L'amusant, avec les articles d'ODB, c'est que rien n'y manque jamais, même sur 15 lignes :
- Les clichés : "le dandy Dantzig", dans le titre - parce qu'il lit trois auteurs du dix-neuvième siècle et ose deux livres de 800 pages, Dantzig est fatalement, aux yeux des journalistes, un dandy, ah !
- L'emballement ridicule : cette Encyclopédie, c'est rien moins que "la sensation de la nouvelle année" - voilà qui est définitif !
- Les formules : "Dantzig, lui, aime la vie comme ce n'est pas permis" - méditez, avec ou sans permis.
- La chute : "Cet hiver, portez du Dantzig"... Sans commentaire.

Six mille articles du même tonneau à venir dans toute la presse - déjà dans le Magazine littéraire de ce mois, pour commencer.

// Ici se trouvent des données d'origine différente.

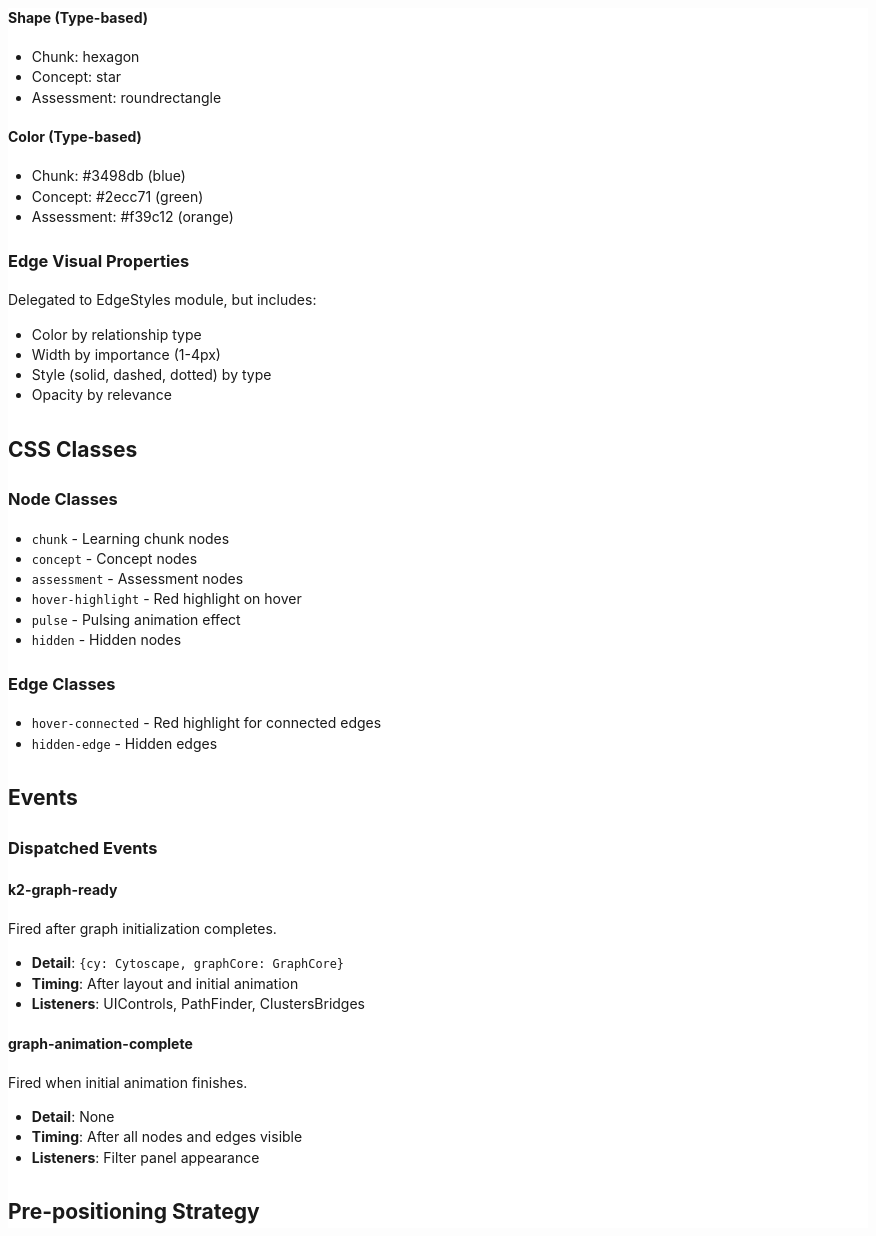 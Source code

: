 #### Shape (Type-based)
- Chunk: hexagon
- Concept: star
- Assessment: roundrectangle

#### Color (Type-based)
- Chunk: #3498db (blue)
- Concept: #2ecc71 (green)
- Assessment: #f39c12 (orange)

### Edge Visual Properties
Delegated to EdgeStyles module, but includes:
- Color by relationship type
- Width by importance (1-4px)
- Style (solid, dashed, dotted) by type
- Opacity by relevance

## CSS Classes

### Node Classes
- `chunk` - Learning chunk nodes
- `concept` - Concept nodes
- `assessment` - Assessment nodes
- `hover-highlight` - Red highlight on hover
- `pulse` - Pulsing animation effect
- `hidden` - Hidden nodes

### Edge Classes
- `hover-connected` - Red highlight for connected edges
- `hidden-edge` - Hidden edges

## Events

### Dispatched Events

#### k2-graph-ready
Fired after graph initialization completes.
- **Detail**: `{cy: Cytoscape, graphCore: GraphCore}`
- **Timing**: After layout and initial animation
- **Listeners**: UIControls, PathFinder, ClustersBridges

#### graph-animation-complete
Fired when initial animation finishes.
- **Detail**: None
- **Timing**: After all nodes and edges visible
- **Listeners**: Filter panel appearance

## Pre-positioning Strategy
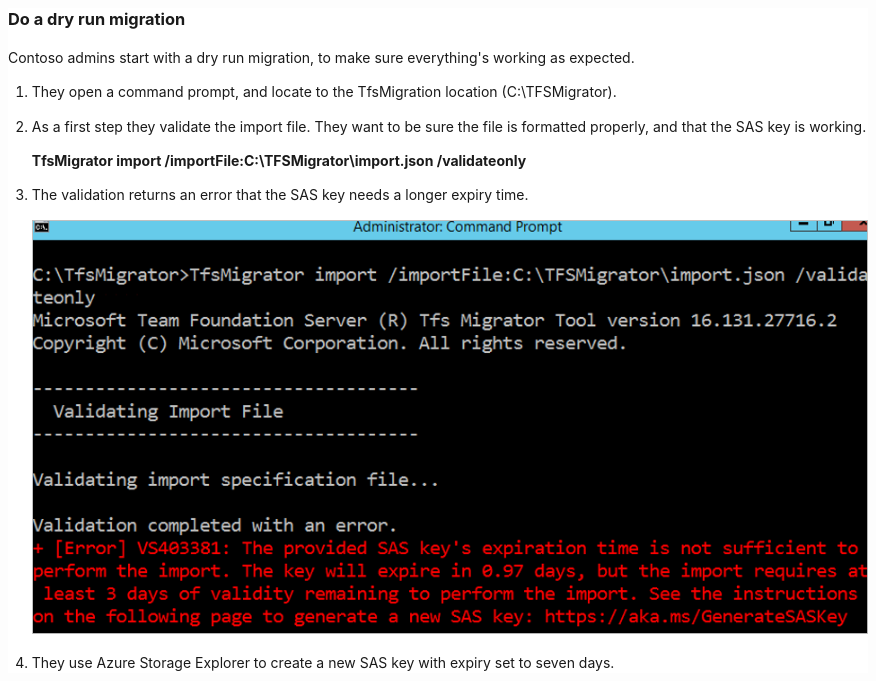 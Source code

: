
### Do a dry run migration

Contoso admins start with a dry run migration, to make sure everything's working as expected.

1. They open a command prompt, and locate to the TfsMigration location (C:\TFSMigrator).
2. As a first step they validate the import file. They want to be sure the file is formatted properly, and that the SAS key is working.

    **TfsMigrator import /importFile:C:\TFSMigrator\import.json /validateonly**

3. The validation returns an error that the SAS key needs a longer expiry time.

    ![Dry run](./media/contoso-migration-tfs-vsts/test1.png)

3. They use Azure Storage Explorer to create a new SAS key with expiry set to seven days.
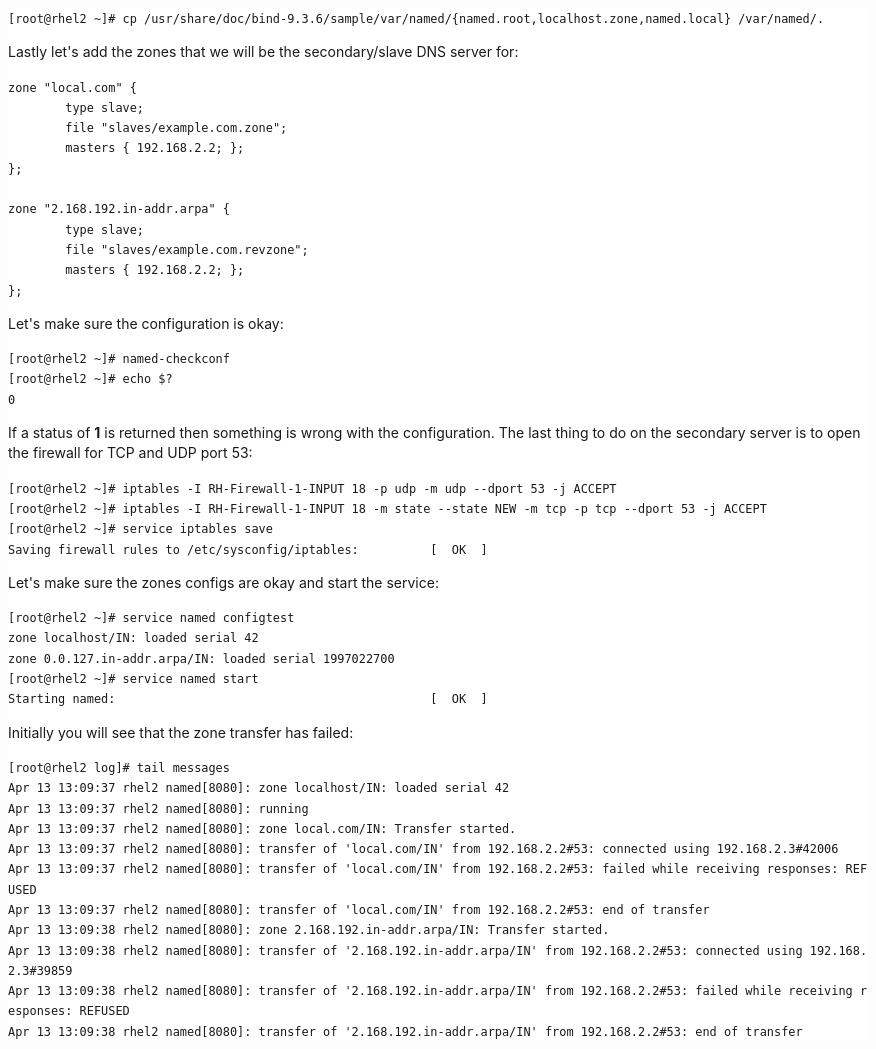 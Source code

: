     [root@rhel2 ~]# cp /usr/share/doc/bind-9.3.6/sample/var/named/{named.root,localhost.zone,named.local} /var/named/.


Lastly let's add the zones that we will be the secondary/slave DNS server for:

    zone "local.com" {
            type slave;
            file "slaves/example.com.zone";
            masters { 192.168.2.2; };
    };

    zone "2.168.192.in-addr.arpa" {
            type slave;
            file "slaves/example.com.revzone";
            masters { 192.168.2.2; };
    };


Let's make sure the configuration is okay:

    [root@rhel2 ~]# named-checkconf
    [root@rhel2 ~]# echo $?
    0


If a status of **1** is returned then something is wrong with the configuration. The last thing to do on the secondary server is to open the firewall for TCP and UDP port 53:

    [root@rhel2 ~]# iptables -I RH-Firewall-1-INPUT 18 -p udp -m udp --dport 53 -j ACCEPT
    [root@rhel2 ~]# iptables -I RH-Firewall-1-INPUT 18 -m state --state NEW -m tcp -p tcp --dport 53 -j ACCEPT
    [root@rhel2 ~]# service iptables save
    Saving firewall rules to /etc/sysconfig/iptables:          [  OK  ]


Let's make sure the zones configs are okay and start the service:

    [root@rhel2 ~]# service named configtest
    zone localhost/IN: loaded serial 42
    zone 0.0.127.in-addr.arpa/IN: loaded serial 1997022700
    [root@rhel2 ~]# service named start
    Starting named:                                            [  OK  ]


Initially you will see that the zone transfer has failed:

    [root@rhel2 log]# tail messages
    Apr 13 13:09:37 rhel2 named[8080]: zone localhost/IN: loaded serial 42
    Apr 13 13:09:37 rhel2 named[8080]: running
    Apr 13 13:09:37 rhel2 named[8080]: zone local.com/IN: Transfer started.
    Apr 13 13:09:37 rhel2 named[8080]: transfer of 'local.com/IN' from 192.168.2.2#53: connected using 192.168.2.3#42006
    Apr 13 13:09:37 rhel2 named[8080]: transfer of 'local.com/IN' from 192.168.2.2#53: failed while receiving responses: REFUSED
    Apr 13 13:09:37 rhel2 named[8080]: transfer of 'local.com/IN' from 192.168.2.2#53: end of transfer
    Apr 13 13:09:38 rhel2 named[8080]: zone 2.168.192.in-addr.arpa/IN: Transfer started.
    Apr 13 13:09:38 rhel2 named[8080]: transfer of '2.168.192.in-addr.arpa/IN' from 192.168.2.2#53: connected using 192.168.2.3#39859
    Apr 13 13:09:38 rhel2 named[8080]: transfer of '2.168.192.in-addr.arpa/IN' from 192.168.2.2#53: failed while receiving responses: REFUSED
    Apr 13 13:09:38 rhel2 named[8080]: transfer of '2.168.192.in-addr.arpa/IN' from 192.168.2.2#53: end of transfer
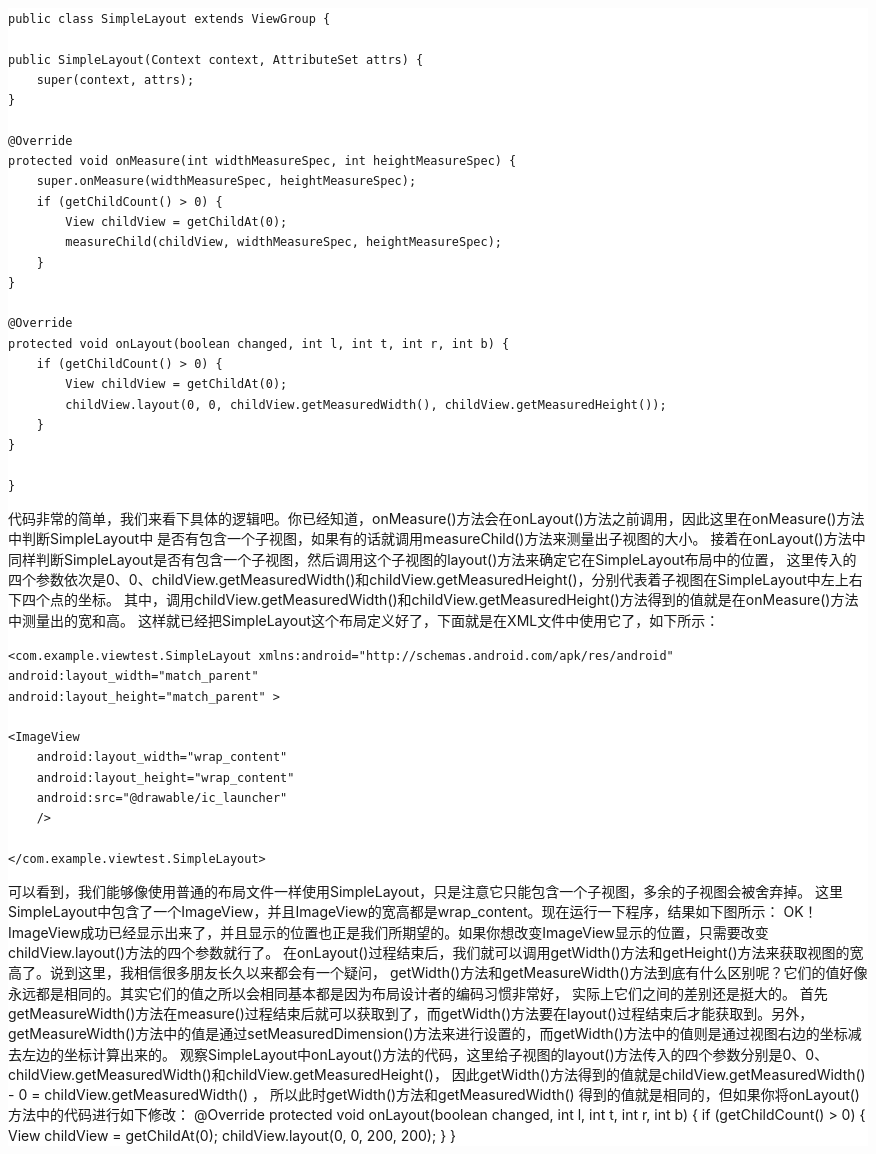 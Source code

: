 	public class SimpleLayout extends ViewGroup {

	public SimpleLayout(Context context, AttributeSet attrs) {
		super(context, attrs);
	}

	@Override
	protected void onMeasure(int widthMeasureSpec, int heightMeasureSpec) {
		super.onMeasure(widthMeasureSpec, heightMeasureSpec);
		if (getChildCount() > 0) {
			View childView = getChildAt(0);
			measureChild(childView, widthMeasureSpec, heightMeasureSpec);
		}
	}

	@Override
	protected void onLayout(boolean changed, int l, int t, int r, int b) {
		if (getChildCount() > 0) {
			View childView = getChildAt(0);
			childView.layout(0, 0, childView.getMeasuredWidth(), childView.getMeasuredHeight());
		}
	}

	}

代码非常的简单，我们来看下具体的逻辑吧。你已经知道，onMeasure()方法会在onLayout()方法之前调用，因此这里在onMeasure()方法中判断SimpleLayout中
是否有包含一个子视图，如果有的话就调用measureChild()方法来测量出子视图的大小。
接着在onLayout()方法中同样判断SimpleLayout是否有包含一个子视图，然后调用这个子视图的layout()方法来确定它在SimpleLayout布局中的位置，
这里传入的四个参数依次是0、0、childView.getMeasuredWidth()和childView.getMeasuredHeight()，分别代表着子视图在SimpleLayout中左上右下四个点的坐标。
其中，调用childView.getMeasuredWidth()和childView.getMeasuredHeight()方法得到的值就是在onMeasure()方法中测量出的宽和高。
这样就已经把SimpleLayout这个布局定义好了，下面就是在XML文件中使用它了，如下所示：

	<com.example.viewtest.SimpleLayout xmlns:android="http://schemas.android.com/apk/res/android"
    android:layout_width="match_parent"
    android:layout_height="match_parent" >
	
    <ImageView 
        android:layout_width="wrap_content"
        android:layout_height="wrap_content"
        android:src="@drawable/ic_launcher"
        />
    
	</com.example.viewtest.SimpleLayout>

可以看到，我们能够像使用普通的布局文件一样使用SimpleLayout，只是注意它只能包含一个子视图，多余的子视图会被舍弃掉。
这里SimpleLayout中包含了一个ImageView，并且ImageView的宽高都是wrap_content。现在运行一下程序，结果如下图所示：
OK！ImageView成功已经显示出来了，并且显示的位置也正是我们所期望的。如果你想改变ImageView显示的位置，只需要改变childView.layout()方法的四个参数就行了。
在onLayout()过程结束后，我们就可以调用getWidth()方法和getHeight()方法来获取视图的宽高了。说到这里，我相信很多朋友长久以来都会有一个疑问，
getWidth()方法和getMeasureWidth()方法到底有什么区别呢？它们的值好像永远都是相同的。其实它们的值之所以会相同基本都是因为布局设计者的编码习惯非常好，
实际上它们之间的差别还是挺大的。
首先getMeasureWidth()方法在measure()过程结束后就可以获取到了，而getWidth()方法要在layout()过程结束后才能获取到。另外，
getMeasureWidth()方法中的值是通过setMeasuredDimension()方法来进行设置的，而getWidth()方法中的值则是通过视图右边的坐标减去左边的坐标计算出来的。
观察SimpleLayout中onLayout()方法的代码，这里给子视图的layout()方法传入的四个参数分别是0、0、childView.getMeasuredWidth()和childView.getMeasuredHeight()，
因此getWidth()方法得到的值就是childView.getMeasuredWidth() - 0 = childView.getMeasuredWidth() ，
所以此时getWidth()方法和getMeasuredWidth() 得到的值就是相同的，但如果你将onLayout()方法中的代码进行如下修改：
	@Override
protected void onLayout(boolean changed, int l, int t, int r, int b) {
	if (getChildCount() > 0) {
		View childView = getChildAt(0);
		childView.layout(0, 0, 200, 200);
	}
}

De Dantzig, il faudrait plutôt lire le dernier roman, à quoi la presse ici enflammée avait consacré des articles polis, aimables, un peu circonspects. Mais non : l'Encyclopédie, on peut la saisir en 10 minutes, on a des extraits à citer tant qu'on en veut, c'est drôle, c'est léger, c'est insignifiant, c'est idéal pour un article, c'est tellement mieux, au fond.